Arb Sightings 10/8/10

Posted on October 8th, 2010 by

Don’t you just love mid-October? Over the past few years it has been the middle of this month that has varied the most. Two years ago, the weather was temperate in the high 50’s and low 60’s; people were wearing light jackets in the morning and shedding them by the afternoon. Last year, a light snow fell around this time, and temperatures struggled to reach the 40’s; everyone was bundled up throughout the entire day. Today, the outside temperature is just under 90 degrees Fahrenheit, and most have opted for t-shirts, shorts, and sandals. Last weekend, low temperatures dropped down into the mid-30’s but did not reach freezing, and thus in St. Peter we still have not had our first frost of the year. Regardless, this appears to be our Indian Summer (a warm period following the first cool-down of the fall), and it looks to be a record-breaker. This hot period is predicted to last into early next week, when high temperatures will drop back down into the 50’s and 60’s, which of course is still wonderfully warm for this time of year. And, as if the temperatures aren’t nice enough to get you outside, there is only a very small chance of rain on one day next week.

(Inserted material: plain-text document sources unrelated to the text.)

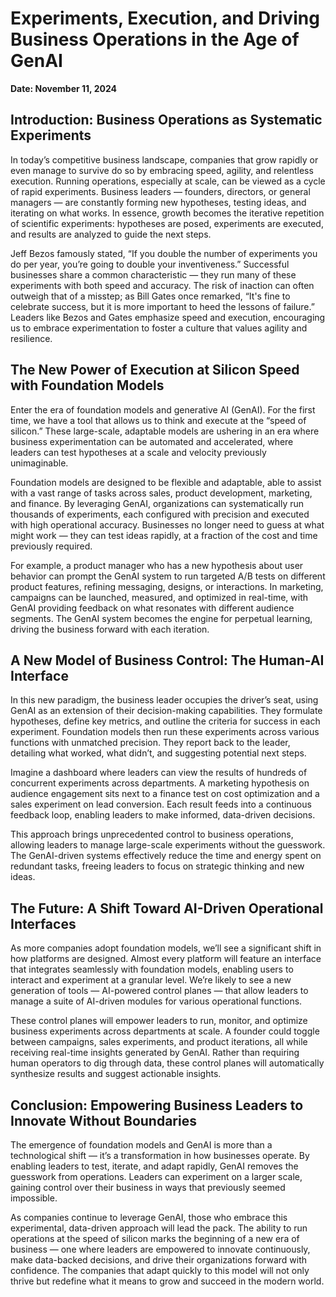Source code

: # Experiments, Execution, and Driving Business Operations in the Age of GenAI

**Date: November 11, 2024**

## Introduction: Business Operations as Systematic Experiments
In today’s competitive business landscape, companies that grow rapidly or even manage to survive do so by embracing speed, agility, and relentless execution. Running operations, especially at scale, can be viewed as a cycle of rapid experiments. Business leaders — founders, directors, or general managers — are constantly forming new hypotheses, testing ideas, and iterating on what works. In essence, growth becomes the iterative repetition of scientific experiments: hypotheses are posed, experiments are executed, and results are analyzed to guide the next steps.

Jeff Bezos famously stated, “If you double the number of experiments you do per year, you’re going to double your inventiveness.” Successful businesses share a common characteristic — they run many of these experiments with both speed and accuracy. The risk of inaction can often outweigh that of a misstep; as Bill Gates once remarked, “It's fine to celebrate success, but it is more important to heed the lessons of failure.” Leaders like Bezos and Gates emphasize speed and execution, encouraging us to embrace experimentation to foster a culture that values agility and resilience.

## The New Power of Execution at Silicon Speed with Foundation Models
Enter the era of foundation models and generative AI (GenAI). For the first time, we have a tool that allows us to think and execute at the “speed of silicon.” These large-scale, adaptable models are ushering in an era where business experimentation can be automated and accelerated, where leaders can test hypotheses at a scale and velocity previously unimaginable.

Foundation models are designed to be flexible and adaptable, able to assist with a vast range of tasks across sales, product development, marketing, and finance. By leveraging GenAI, organizations can systematically run thousands of experiments, each configured with precision and executed with high operational accuracy. Businesses no longer need to guess at what might work — they can test ideas rapidly, at a fraction of the cost and time previously required.

For example, a product manager who has a new hypothesis about user behavior can prompt the GenAI system to run targeted A/B tests on different product features, refining messaging, designs, or interactions. In marketing, campaigns can be launched, measured, and optimized in real-time, with GenAI providing feedback on what resonates with different audience segments. The GenAI system becomes the engine for perpetual learning, driving the business forward with each iteration.

## A New Model of Business Control: The Human-AI Interface
In this new paradigm, the business leader occupies the driver’s seat, using GenAI as an extension of their decision-making capabilities. They formulate hypotheses, define key metrics, and outline the criteria for success in each experiment. Foundation models then run these experiments across various functions with unmatched precision. They report back to the leader, detailing what worked, what didn’t, and suggesting potential next steps.

Imagine a dashboard where leaders can view the results of hundreds of concurrent experiments across departments. A marketing hypothesis on audience engagement sits next to a finance test on cost optimization and a sales experiment on lead conversion. Each result feeds into a continuous feedback loop, enabling leaders to make informed, data-driven decisions.

This approach brings unprecedented control to business operations, allowing leaders to manage large-scale experiments without the guesswork. The GenAI-driven systems effectively reduce the time and energy spent on redundant tasks, freeing leaders to focus on strategic thinking and new ideas.

## The Future: A Shift Toward AI-Driven Operational Interfaces
As more companies adopt foundation models, we’ll see a significant shift in how platforms are designed. Almost every platform will feature an interface that integrates seamlessly with foundation models, enabling users to interact and experiment at a granular level. We’re likely to see a new generation of tools — AI-powered control planes — that allow leaders to manage a suite of AI-driven modules for various operational functions.

These control planes will empower leaders to run, monitor, and optimize business experiments across departments at scale. A founder could toggle between campaigns, sales experiments, and product iterations, all while receiving real-time insights generated by GenAI. Rather than requiring human operators to dig through data, these control planes will automatically synthesize results and suggest actionable insights.

## Conclusion: Empowering Business Leaders to Innovate Without Boundaries
The emergence of foundation models and GenAI is more than a technological shift — it’s a transformation in how businesses operate. By enabling leaders to test, iterate, and adapt rapidly, GenAI removes the guesswork from operations. Leaders can experiment on a larger scale, gaining control over their business in ways that previously seemed impossible.

As companies continue to leverage GenAI, those who embrace this experimental, data-driven approach will lead the pack. The ability to run operations at the speed of silicon marks the beginning of a new era of business — one where leaders are empowered to innovate continuously, make data-backed decisions, and drive their organizations forward with confidence. The companies that adapt quickly to this model will not only thrive but redefine what it means to grow and succeed in the modern world.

On Sunday 10/3 a controlled burn of the Uhler Prairie was conducted by the St. Peter Fire Department. It has been eight years since this prairie was last burned, and thus it was well overdue for a scorching. Fires are essential to a prairie for three reasons: (1) they remove dead and decaying material, (2) they release stored nutrients into the ground and encourage new growth, and (3) they keep trees and other woody plants from spreading into grasslands. Without fires, prairies have a difficult time thriving in the long run. The original native prairies (pre-settlement) were usually started by lightning strikes, but restored prairies are now burned periodically by the various agencies, organizations, and municipalities that manage them. What remains after Sunday’s burn looks and smells like a charred, ashen field, but don’t be discouraged; next spring the prairie will bounce back and appear greener than it has in years.

St. Peter Fire Department conducting controlled burn of Uhler Prairie, 10/3/10. (Photo by Herb Chilstrom)

Controlled burn of Uhler Prairie conducted by St. Peter Fire Department, 10/3/10. (Photo by Herb Chilstrom)

Uhler Prairie one day after controlled burn, 10/4/10.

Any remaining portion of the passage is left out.